Experiments in mice revealed that T cells are responsible for eliminating potentially cancerous B cells in their early stages, before they develop into DLBCL.
This immune surveillance may account for what the researchers call the “surprising rarity” of DLBCL in humans, given how often these spontaneous changes occur.
The team believes their discovery could eventually help physicians identify patients at high risk of developing DLBCL, thereby enabling preventative treatment.
Axel Kallies, PhD, of the Walter and Eliza Hall Institute of Medical Research in Victoria, Australia, and his colleagues conducted this research and recounted their findings in Nature Medicine.
The researchers knew that many DLBCL cases are characterized by deregulated expression of the oncogene BCL6 or loss of function of the tumor suppressor gene PRDM1 (also known as BLIMP1).
But mice with mutations in either gene infrequently develop lymphoma, and, if they do, the process is slow.
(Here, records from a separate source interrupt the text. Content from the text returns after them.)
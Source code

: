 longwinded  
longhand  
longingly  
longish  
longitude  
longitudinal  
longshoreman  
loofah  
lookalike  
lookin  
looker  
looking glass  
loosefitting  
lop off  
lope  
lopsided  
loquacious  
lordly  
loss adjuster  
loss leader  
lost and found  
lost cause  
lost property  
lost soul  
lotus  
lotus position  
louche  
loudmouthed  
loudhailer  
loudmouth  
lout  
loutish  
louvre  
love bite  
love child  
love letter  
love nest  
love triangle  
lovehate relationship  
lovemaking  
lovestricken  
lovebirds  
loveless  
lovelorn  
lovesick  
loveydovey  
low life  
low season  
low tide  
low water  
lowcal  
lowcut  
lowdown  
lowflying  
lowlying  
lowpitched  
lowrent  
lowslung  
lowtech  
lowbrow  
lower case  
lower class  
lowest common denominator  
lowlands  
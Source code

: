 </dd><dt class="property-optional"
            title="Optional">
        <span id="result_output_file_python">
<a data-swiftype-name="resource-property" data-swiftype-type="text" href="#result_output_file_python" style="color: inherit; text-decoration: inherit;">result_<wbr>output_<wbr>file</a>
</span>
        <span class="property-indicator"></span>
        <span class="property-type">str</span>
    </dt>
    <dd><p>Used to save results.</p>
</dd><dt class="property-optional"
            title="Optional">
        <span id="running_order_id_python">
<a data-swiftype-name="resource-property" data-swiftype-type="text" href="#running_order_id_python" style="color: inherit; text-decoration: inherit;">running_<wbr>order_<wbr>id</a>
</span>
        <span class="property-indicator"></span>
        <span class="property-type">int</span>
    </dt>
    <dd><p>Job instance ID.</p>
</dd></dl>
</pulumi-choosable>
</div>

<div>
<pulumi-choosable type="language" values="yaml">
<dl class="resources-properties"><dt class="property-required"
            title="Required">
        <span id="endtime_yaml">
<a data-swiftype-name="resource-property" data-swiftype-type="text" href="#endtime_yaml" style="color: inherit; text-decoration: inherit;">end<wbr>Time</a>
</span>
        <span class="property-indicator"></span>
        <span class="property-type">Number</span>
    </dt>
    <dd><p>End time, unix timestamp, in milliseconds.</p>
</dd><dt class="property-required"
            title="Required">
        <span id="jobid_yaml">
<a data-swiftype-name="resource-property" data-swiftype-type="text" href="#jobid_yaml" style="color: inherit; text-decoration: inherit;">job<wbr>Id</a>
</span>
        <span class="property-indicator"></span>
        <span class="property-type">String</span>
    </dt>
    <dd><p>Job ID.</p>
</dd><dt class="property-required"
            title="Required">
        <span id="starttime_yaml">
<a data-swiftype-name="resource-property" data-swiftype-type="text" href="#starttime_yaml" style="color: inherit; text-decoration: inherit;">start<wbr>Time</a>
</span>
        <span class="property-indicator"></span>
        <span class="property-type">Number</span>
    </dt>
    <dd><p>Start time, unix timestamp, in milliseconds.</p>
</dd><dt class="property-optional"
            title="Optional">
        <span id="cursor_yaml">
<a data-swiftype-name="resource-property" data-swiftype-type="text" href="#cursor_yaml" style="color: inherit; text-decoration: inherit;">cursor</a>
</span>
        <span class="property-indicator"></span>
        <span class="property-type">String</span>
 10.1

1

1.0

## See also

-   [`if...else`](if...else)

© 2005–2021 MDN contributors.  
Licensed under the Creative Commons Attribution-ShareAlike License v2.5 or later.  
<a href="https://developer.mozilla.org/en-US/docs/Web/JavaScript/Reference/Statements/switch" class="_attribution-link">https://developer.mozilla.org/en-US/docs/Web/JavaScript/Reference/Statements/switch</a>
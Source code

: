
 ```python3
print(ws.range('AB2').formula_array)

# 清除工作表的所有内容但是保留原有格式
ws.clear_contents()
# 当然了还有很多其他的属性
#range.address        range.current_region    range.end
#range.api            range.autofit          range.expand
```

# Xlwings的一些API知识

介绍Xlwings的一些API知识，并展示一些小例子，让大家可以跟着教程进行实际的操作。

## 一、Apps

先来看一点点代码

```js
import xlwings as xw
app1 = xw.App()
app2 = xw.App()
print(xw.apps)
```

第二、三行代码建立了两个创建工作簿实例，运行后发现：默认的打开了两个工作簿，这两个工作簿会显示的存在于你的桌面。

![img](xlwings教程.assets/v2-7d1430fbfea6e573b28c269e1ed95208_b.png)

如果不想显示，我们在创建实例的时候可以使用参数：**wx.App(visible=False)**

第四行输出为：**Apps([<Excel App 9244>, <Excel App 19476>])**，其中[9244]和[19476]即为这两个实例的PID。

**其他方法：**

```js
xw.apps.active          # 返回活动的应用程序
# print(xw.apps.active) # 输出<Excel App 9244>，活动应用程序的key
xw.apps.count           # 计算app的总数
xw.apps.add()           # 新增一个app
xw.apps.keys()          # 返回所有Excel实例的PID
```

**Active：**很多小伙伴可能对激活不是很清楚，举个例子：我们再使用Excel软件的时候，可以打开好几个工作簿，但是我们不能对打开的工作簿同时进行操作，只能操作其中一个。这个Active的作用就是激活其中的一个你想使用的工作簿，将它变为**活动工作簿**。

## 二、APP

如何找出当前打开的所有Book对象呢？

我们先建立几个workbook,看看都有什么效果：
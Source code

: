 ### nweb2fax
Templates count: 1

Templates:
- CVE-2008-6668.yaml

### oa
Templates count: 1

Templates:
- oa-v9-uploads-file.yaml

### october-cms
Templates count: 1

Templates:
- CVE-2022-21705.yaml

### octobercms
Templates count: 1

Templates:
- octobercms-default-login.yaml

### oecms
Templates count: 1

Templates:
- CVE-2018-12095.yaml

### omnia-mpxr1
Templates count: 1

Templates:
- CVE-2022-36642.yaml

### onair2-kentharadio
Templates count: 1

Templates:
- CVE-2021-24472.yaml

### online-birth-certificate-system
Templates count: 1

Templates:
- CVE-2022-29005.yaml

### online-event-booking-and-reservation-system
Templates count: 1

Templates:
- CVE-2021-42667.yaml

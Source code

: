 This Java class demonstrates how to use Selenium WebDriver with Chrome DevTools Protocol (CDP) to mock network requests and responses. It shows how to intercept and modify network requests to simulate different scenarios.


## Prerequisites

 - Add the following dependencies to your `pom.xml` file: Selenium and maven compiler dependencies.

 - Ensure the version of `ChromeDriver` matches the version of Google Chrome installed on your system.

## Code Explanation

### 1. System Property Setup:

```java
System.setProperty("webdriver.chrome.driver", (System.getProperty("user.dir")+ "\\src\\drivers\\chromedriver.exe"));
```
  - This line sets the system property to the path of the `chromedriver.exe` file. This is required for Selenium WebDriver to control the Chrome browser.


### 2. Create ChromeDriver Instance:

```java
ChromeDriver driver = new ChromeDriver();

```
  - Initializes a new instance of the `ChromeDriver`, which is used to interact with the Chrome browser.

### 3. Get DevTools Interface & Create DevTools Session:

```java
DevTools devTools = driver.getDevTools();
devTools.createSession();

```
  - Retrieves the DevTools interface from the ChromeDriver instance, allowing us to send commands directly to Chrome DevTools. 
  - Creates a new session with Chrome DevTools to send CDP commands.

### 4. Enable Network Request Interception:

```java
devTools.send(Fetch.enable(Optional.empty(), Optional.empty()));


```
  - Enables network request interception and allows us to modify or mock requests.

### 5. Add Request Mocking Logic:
The same is true for humans with BCL6 mutations.
To investigate this phenomenon, the team conducted experiments in mice. The results showed that T cells prevent lymphoma development caused by Blimp1 deficiency or overexpression of Bcl6. But impairing T-cell control removed this protection.
“[W]e ‘disabled’ the T cells to suppress the immune system and, to our surprise, found that lymphoma developed in a matter of weeks, where it would normally take years,” Dr Kallies said.
The researchers also found that the DLBCL-like disease the mice developed could be eliminated by polyclonal CD8+ T cells. But deletion of the B-lymphoma cells was dependent upon the T-cell receptor, co-stimulation via CD28, and expression of the Fas ligand.
These results suggest that malignant transformation of mature B cells—in mice and perhaps in humans—is only possible when T-cell-mediated tumor surveillance is disabled.
“Each and every one of us has spontaneous mutations in our immune B cells that occur as a result of their normal function,” Dr Kallies said. “It is then somewhat of a paradox that B-cell lymphoma is not more common in the population.”
“Our finding that immune surveillance by T cells enables early detection and elimination of these cancerous and pre-cancerous cells provides an answer to this puzzle and proves that immune surveillance is essential to preventing the development of this blood cancer.”
Study author David Tarlinton, PhD, also of the Walter and Eliza Hall Institute, said this research could be used to help scientists identify pre-cancerous cells in the initial stages of their development, thereby enabling early intervention for patients at risk of developing DLBCL.
“In the majority of patients, the first sign that something is wrong is finding an established tumor, which, in many cases, is difficult to treat,” he noted.
“Now that we know B-cell lymphoma is suppressed by the immune system, we could use this information to develop a diagnostic test that identifies people in early stages of this disease, before tumors develop and they progress to cancer. There are already therapies that could remove these aberrant B cells in at-risk patients, so once a test is developed, it can be rapidly moved towards clinical use.”